The four-movement, half-hour concerto begins with a solitary violin, moves on to embrace a series of themes ranging from a quiet heartbeat to urban pop music and ends on a chord unlike any other in the work, said award director Marc Satterwhite.
"The piece is eclectic in its influences but has a distinct personality all its own," he said.
Salonen, 53, principal conductor and artistic advisor for the Philharmonia Orchestra of London, was music director for the Los Angeles Philharmonic for 17 years. He conducted the first performance of "Violin Concerto" himself at one of his final concerts with the Los Angeles orchestra in 2009.
Leila Josefowicz, an American violinist known for championing new music, inspired Salonen's winning work and played at its premiere. Josefowicz and the Finnish National Radio Symphony will record the piece for commercial release in May.

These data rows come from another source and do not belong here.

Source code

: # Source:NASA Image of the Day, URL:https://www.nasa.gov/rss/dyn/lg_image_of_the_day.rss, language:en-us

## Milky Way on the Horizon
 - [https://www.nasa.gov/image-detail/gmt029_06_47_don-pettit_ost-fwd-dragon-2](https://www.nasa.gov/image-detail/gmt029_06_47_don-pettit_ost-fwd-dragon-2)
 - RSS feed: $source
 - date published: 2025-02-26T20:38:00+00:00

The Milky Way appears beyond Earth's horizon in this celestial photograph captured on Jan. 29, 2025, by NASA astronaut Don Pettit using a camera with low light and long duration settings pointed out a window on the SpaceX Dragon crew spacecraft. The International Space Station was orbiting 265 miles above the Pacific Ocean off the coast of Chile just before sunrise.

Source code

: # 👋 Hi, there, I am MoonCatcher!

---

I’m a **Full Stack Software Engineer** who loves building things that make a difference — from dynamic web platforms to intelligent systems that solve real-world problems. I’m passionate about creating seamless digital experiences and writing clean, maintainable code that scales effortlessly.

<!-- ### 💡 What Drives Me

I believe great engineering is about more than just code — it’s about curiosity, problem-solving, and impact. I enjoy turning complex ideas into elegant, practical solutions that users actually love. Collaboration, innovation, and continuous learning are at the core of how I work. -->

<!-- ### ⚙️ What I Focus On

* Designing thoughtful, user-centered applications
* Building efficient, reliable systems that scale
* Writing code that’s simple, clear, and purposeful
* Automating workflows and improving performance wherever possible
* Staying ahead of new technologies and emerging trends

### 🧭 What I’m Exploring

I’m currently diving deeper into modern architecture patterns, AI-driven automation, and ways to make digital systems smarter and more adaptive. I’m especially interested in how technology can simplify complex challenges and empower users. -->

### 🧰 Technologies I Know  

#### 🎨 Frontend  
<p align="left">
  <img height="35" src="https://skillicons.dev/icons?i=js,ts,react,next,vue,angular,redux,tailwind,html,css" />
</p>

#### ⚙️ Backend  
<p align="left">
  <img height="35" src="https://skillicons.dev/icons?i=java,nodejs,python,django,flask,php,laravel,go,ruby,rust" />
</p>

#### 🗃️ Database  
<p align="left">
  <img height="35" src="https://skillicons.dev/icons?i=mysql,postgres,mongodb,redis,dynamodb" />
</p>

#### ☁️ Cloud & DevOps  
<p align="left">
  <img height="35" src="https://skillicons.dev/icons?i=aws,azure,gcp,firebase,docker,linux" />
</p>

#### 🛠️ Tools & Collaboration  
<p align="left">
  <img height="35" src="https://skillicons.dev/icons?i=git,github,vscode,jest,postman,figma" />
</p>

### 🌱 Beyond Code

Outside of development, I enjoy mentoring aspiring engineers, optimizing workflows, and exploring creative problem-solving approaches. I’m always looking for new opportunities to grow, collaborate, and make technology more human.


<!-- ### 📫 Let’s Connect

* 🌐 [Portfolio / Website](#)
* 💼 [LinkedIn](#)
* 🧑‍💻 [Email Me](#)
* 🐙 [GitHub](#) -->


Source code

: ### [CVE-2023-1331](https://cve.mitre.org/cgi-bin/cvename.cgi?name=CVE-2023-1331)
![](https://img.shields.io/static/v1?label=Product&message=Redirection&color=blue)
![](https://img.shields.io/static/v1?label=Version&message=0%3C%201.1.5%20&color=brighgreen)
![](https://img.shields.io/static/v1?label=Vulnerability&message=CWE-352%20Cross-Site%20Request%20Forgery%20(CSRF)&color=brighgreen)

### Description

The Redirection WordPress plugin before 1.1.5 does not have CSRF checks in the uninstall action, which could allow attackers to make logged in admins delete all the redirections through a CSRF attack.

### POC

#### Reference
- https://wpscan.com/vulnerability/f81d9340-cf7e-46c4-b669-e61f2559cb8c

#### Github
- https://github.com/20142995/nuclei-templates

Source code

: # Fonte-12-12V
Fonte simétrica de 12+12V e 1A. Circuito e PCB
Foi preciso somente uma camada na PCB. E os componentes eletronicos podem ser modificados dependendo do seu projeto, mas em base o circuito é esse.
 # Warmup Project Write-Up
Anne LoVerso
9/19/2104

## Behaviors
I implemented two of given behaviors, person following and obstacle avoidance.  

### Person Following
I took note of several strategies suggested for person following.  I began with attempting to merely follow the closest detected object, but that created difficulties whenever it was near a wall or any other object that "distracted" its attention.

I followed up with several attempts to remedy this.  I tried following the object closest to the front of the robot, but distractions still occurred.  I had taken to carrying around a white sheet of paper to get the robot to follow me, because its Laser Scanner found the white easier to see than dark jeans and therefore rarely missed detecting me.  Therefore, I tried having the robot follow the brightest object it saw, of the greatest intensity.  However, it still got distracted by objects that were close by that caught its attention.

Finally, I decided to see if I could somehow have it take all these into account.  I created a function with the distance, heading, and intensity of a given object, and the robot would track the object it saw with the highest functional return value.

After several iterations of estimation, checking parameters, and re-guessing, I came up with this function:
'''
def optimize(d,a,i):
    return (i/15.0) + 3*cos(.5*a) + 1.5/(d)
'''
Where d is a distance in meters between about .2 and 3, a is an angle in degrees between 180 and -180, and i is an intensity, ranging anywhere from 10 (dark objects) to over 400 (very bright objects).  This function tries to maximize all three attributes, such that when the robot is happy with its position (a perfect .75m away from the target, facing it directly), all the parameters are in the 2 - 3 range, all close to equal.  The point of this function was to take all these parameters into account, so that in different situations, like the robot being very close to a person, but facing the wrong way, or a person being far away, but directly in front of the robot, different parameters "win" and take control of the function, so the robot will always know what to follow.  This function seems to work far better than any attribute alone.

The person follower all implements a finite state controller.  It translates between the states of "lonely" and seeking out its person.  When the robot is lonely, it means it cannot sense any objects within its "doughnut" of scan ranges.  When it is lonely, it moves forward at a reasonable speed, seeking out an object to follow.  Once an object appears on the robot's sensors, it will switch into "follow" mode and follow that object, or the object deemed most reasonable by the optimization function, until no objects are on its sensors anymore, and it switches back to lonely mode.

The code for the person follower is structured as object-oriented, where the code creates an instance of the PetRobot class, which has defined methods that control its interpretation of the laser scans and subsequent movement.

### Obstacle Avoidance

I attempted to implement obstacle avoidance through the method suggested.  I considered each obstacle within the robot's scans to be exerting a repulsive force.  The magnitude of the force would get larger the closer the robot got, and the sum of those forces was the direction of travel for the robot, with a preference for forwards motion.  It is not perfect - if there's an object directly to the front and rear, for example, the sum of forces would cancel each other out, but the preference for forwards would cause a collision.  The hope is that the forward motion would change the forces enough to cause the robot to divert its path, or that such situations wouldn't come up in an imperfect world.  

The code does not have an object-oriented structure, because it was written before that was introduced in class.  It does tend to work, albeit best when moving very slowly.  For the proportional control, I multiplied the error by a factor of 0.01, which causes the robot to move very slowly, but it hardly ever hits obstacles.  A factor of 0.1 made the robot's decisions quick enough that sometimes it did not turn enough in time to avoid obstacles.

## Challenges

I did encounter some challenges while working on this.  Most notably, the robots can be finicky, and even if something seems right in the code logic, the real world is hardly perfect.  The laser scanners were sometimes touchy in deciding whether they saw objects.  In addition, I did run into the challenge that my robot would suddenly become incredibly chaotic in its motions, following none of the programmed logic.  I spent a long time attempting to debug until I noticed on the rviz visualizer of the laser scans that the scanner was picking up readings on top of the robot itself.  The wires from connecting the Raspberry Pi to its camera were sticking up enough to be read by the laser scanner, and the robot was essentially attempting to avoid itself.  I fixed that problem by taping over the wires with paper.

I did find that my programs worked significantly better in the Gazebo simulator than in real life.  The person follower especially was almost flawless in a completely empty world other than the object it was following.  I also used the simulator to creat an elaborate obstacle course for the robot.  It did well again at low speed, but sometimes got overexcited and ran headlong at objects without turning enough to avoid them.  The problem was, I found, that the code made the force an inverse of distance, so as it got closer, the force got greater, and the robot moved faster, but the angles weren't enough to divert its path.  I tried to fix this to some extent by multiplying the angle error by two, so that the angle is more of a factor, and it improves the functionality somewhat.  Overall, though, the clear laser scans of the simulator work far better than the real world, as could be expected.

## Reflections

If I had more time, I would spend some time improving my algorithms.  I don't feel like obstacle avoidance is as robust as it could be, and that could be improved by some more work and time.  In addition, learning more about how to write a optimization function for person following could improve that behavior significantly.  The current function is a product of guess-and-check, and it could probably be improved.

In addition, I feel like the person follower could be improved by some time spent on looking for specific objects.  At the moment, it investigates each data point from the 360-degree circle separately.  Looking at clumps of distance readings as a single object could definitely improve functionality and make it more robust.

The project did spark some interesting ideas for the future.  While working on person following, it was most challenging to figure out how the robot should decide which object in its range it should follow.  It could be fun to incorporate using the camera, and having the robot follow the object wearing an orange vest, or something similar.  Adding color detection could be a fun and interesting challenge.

Salonen began conducting in 1979. He has written many orchestral works that are regularly performed and broadcast worldwide, including "LA Variations," "Foreign Bodies," "Wing on Wing," "Piano Concerto" and "Nyx."
His "Violin Concerto" was selected for the Grawemeyer Award from among 165 entries.
Salonen became music director of the Los Angeles Philharmonic in 1992. Under his 17-year leadership, the orchestra's reputation soared as it commissioned more than 50 new works and gave 120 pieces of music their U.S. or global debuts. While there, Salonen also launched innovative collaborations such as a Stravinsky Festival in Paris in 1996 and the Tristan Project in 2007.
He was named the orchestra's first conductor laureate after stepping down from the Los Angeles job in 2009.
Since 2003, Salonen has been artistic director of the Baltic Sea Festival, an event dedicated to promoting ecological awareness in the Baltic region that features special musical performances each year by invited orchestras, conductors and soloists.
UofL presents four Grawemeyer Awards each year for outstanding works in music composition, world order, psychology and education. The university and Louisville Presbyterian Theological Seminary jointly give a fifth award in religion. This year's awards are $100,000 each.